藥品管理與一般消費品管理不同，其攸關民眾身心健康及生命安全，先進國家將之列為高度管制產業，食品藥物管理署 (Taiwan Food and Administration, TFDA) 在保障國人健康前提之下，以生命週期管理方式，從上市前藥品研發、臨床前試驗、臨床試驗、審查至上市後的藥品品質安全監控，同時提供民眾溝通宣導及藥事服務。回顧103年臺灣藥品政策重點管理成果，包含建置再生醫學產品管理環境，健全透明、效率、多元及現代化藥品審查體系，建構藥品安全及品質之天羅地網，積極參與國際藥政合作，臨床試驗查核制度轉型，提升特殊族群正確用藥知能等。並於今年 (104年) 延續103 年度的藥品管理政策，推行更加完善藥政新措施，以接軌國際邁向全球的藥政管理為目標，強化再生醫學產品管理，建置審查電子送件機制，逐步推動藥品優良審查規範及藥品優良送件規範，精進藥品上市後管理，持續進行多元化藥事服務，逐步落實藥品原料藥管理及藥品賦形劑標示管理政策，以期提升全民福祉。
 

Different from consumer goods, medicinal products are highly regulated in advanced countries.
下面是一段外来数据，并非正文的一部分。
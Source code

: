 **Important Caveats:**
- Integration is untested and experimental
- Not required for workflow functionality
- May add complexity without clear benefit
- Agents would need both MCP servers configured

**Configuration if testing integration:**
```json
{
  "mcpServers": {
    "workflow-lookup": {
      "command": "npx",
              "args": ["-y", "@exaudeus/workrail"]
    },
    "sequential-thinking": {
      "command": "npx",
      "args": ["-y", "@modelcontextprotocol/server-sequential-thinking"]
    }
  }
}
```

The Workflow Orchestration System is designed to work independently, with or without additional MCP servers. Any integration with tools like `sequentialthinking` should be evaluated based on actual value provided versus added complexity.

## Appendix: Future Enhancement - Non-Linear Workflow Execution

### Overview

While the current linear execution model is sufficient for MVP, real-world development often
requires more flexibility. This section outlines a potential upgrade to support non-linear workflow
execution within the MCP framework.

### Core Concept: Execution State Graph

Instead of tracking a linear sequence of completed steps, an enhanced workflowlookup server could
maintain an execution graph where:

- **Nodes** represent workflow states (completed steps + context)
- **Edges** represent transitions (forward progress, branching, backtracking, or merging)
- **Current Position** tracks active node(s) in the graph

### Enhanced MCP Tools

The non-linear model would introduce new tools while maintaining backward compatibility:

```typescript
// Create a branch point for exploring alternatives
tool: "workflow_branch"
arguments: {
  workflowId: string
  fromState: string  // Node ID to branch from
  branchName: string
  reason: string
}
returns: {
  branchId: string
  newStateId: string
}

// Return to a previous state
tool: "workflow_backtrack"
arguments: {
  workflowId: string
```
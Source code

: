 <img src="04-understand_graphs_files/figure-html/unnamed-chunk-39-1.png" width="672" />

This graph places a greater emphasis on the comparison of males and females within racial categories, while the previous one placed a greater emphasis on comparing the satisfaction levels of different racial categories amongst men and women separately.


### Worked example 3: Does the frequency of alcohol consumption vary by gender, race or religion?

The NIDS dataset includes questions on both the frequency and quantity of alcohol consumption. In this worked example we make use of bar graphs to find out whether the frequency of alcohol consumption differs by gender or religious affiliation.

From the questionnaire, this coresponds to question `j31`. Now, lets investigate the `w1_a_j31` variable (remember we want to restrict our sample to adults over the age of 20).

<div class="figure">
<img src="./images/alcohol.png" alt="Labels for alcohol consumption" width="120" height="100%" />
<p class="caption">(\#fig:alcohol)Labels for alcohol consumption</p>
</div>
In order to ensure public health, Taiwan Food and Administration (TFDA) has established a product lifecycle management system, which includes pre-marketing basic research, preclinical studies, clinical trials,registration, and post-marketing surveillance. In addition, consumer communication, advocacy and pharmacist care services are also provided. Review the achievements of Taiwan pharmaceutical policy management in 2014, we have established regenerative medicine regulatory environment, improved the transparent, efficient,multiple and modernized drug review and approval mechanisms, actively participated in international pharmaceutical affair collaboration, reformed the policy of good clinical practice inspection, advanced the knowledge for using drugs in special groups, etc. This year, TFDA will continue the medicinal product management policies and promote more faultless pharmaceutical policy. TFDA aims to connect and follow the policy of international pharmaceutical management, including enhancement of regenerative medicine regulation, establishment of a review e-submission system, implementation of Good Review Practice (GRevP) and Good Submission Practice (GSP), empowerment of medicinal product post-marketing management, and enforce of multiple pharmacist care services. TFDA will progressively strengthen the management of active pharmaceutical ingredient (API) and excipient labeling regulations to increase the public welfare in Taiwan.